Der tiefe Fall eines Rolando Villazón
Der Musikjournalist, ARD-Moderator und Regisseur Uwe Friedrich möchte den Nachwuchs davor warnen, sich einseitig an den Auftritten großer Namen zu orientieren. Die bloße Nachahmung versperre den Weg zur Entfaltung einer eigenen sängerischen Persönlichkeit. Bernd Loebe erinnerte an den früher gefeierten Tenor Rolando Villazón. Er habe der hohen Gagen wegen jeden Abend irgendwo anders gesungen und innerhalb von drei, vier Jahren seine Stimme ruiniert: „Es gehört viel Selbstdisziplin zu diesem Beruf.“ Clarry Bartha wies darauf hin, dass man auch „Nein“ sagen und bei der Rollenwahl lieber auch einen vermeintlichen Schritt zurück machen solle, bevor man sich „einen zu großen Schuh“ anziehe. Paul McNamara meinte angesichts ständig gestiegener Anforderungen: „Die Sängerinnen und Sänger müssen in der Ausbildung ein Gefühl und Verständnis dafür entwickeln, wer sie selber sind und was sie können.“ Bernd Loebe ergänzte, dass oft das Rüstzeug für den Gesang fehle, wenn man mit schönen Stimmen konfrontiert werde, die Nachfrage nach der Situation, in der sich die Opernfigur befinde, beim Bewerber aber ins Leere laufe: „Eine schöne Stimme allein ist nicht alles.“ Uwe Friedrich outete sich als Korngold-Fan und lobte Karolina Bengtsson noch einmal explizit für ihr Lied aus der Oper „Die tote Stadt“. Es sei gelungen, nicht „jede Träne herauszudrücken“; so habe sie die Zerbrechlichkeit des Sentiments bewahren können. „Man soll traurig sein, aber nicht emotional erpresst werden.“
Die Gesprächsrunde war sich insgesamt einig, dass Deutschland mit seiner weltweit einmaligen Theaterlandschaft besonders im Ausland bewundert wird, durchaus aber durch Sparmaßnahmen gefährdet ist.
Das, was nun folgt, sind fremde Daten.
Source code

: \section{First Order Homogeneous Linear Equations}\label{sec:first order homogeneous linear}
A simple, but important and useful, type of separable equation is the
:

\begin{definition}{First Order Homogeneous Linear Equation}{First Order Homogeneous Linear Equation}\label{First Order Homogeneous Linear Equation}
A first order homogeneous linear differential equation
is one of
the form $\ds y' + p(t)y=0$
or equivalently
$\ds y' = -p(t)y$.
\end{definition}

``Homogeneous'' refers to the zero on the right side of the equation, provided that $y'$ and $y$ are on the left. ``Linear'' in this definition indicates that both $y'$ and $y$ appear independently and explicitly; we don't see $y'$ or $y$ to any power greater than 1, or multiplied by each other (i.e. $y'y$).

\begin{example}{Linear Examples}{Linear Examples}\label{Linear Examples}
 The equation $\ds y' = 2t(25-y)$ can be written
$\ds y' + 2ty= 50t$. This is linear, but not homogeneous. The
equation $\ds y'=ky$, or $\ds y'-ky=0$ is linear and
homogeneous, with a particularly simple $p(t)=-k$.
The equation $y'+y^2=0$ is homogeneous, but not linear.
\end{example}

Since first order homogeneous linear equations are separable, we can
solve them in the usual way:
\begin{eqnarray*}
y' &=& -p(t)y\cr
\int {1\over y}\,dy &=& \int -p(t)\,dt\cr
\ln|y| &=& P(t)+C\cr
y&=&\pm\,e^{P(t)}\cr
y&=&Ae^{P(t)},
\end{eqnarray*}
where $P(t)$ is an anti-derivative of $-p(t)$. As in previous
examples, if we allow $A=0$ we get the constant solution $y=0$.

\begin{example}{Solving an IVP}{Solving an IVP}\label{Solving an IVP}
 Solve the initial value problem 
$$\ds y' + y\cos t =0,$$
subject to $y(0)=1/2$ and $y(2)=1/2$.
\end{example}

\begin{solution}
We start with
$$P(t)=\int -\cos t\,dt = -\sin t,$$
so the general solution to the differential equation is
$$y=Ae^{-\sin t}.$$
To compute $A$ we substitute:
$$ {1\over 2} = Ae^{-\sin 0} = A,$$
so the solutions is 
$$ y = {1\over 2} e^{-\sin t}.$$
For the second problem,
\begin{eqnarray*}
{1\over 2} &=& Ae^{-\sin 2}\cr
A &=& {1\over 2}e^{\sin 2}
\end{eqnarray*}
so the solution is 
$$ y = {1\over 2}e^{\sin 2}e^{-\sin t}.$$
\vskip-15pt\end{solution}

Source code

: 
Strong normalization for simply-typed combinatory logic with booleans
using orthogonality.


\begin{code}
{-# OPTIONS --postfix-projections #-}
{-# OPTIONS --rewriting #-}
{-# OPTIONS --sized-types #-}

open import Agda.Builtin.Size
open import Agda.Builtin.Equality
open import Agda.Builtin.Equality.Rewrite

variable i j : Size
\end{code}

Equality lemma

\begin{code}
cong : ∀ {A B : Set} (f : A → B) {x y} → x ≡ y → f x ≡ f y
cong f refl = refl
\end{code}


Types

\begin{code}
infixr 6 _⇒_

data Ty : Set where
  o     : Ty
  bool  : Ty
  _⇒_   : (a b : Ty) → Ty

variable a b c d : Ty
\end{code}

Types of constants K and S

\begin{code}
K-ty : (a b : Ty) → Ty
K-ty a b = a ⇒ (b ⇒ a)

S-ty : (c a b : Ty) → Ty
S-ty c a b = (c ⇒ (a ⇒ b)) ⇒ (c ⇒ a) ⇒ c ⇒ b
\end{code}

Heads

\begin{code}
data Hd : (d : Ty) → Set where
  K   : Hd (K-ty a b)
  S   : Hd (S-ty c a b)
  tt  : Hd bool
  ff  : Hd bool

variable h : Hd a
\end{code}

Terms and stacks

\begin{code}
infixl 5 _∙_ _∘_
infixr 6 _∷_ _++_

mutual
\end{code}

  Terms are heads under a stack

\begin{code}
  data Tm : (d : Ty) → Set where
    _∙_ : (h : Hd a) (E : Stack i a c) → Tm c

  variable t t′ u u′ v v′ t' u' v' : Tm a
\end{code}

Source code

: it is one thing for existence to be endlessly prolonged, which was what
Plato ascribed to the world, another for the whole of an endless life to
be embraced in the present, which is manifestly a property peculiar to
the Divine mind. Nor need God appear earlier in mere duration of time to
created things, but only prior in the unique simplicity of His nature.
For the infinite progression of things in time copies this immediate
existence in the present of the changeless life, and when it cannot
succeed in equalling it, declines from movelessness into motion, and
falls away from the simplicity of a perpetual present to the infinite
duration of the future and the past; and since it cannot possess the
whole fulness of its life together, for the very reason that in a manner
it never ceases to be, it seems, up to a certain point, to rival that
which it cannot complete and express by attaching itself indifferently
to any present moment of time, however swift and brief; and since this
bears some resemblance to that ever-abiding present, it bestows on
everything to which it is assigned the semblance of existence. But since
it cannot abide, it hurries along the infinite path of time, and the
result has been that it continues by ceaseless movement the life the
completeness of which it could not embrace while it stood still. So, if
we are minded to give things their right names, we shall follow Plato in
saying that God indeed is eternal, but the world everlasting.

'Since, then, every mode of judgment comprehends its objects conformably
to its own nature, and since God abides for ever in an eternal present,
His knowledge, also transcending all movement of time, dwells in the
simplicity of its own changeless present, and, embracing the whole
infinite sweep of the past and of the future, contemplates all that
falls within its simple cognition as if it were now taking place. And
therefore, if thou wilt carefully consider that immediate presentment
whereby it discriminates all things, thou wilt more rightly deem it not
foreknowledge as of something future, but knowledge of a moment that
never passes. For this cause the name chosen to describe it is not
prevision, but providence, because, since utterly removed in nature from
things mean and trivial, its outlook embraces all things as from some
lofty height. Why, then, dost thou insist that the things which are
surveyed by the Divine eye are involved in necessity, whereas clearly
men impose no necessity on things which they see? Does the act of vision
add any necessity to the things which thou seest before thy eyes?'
Die Matinee im Kursaal von Bad Mergentheim weckte die Vorfreude auf den DEBUT-Gesangswettbewerb ab 18. September, den Liederabend am 22. September um 19:30 Uhr in der TauberPhilharmonie und auf das Galakonzert mit der Finalrunde am 24. September um 19:00 Uhr, ebenfalls in der Weikersheimer TauberPhilharmonie.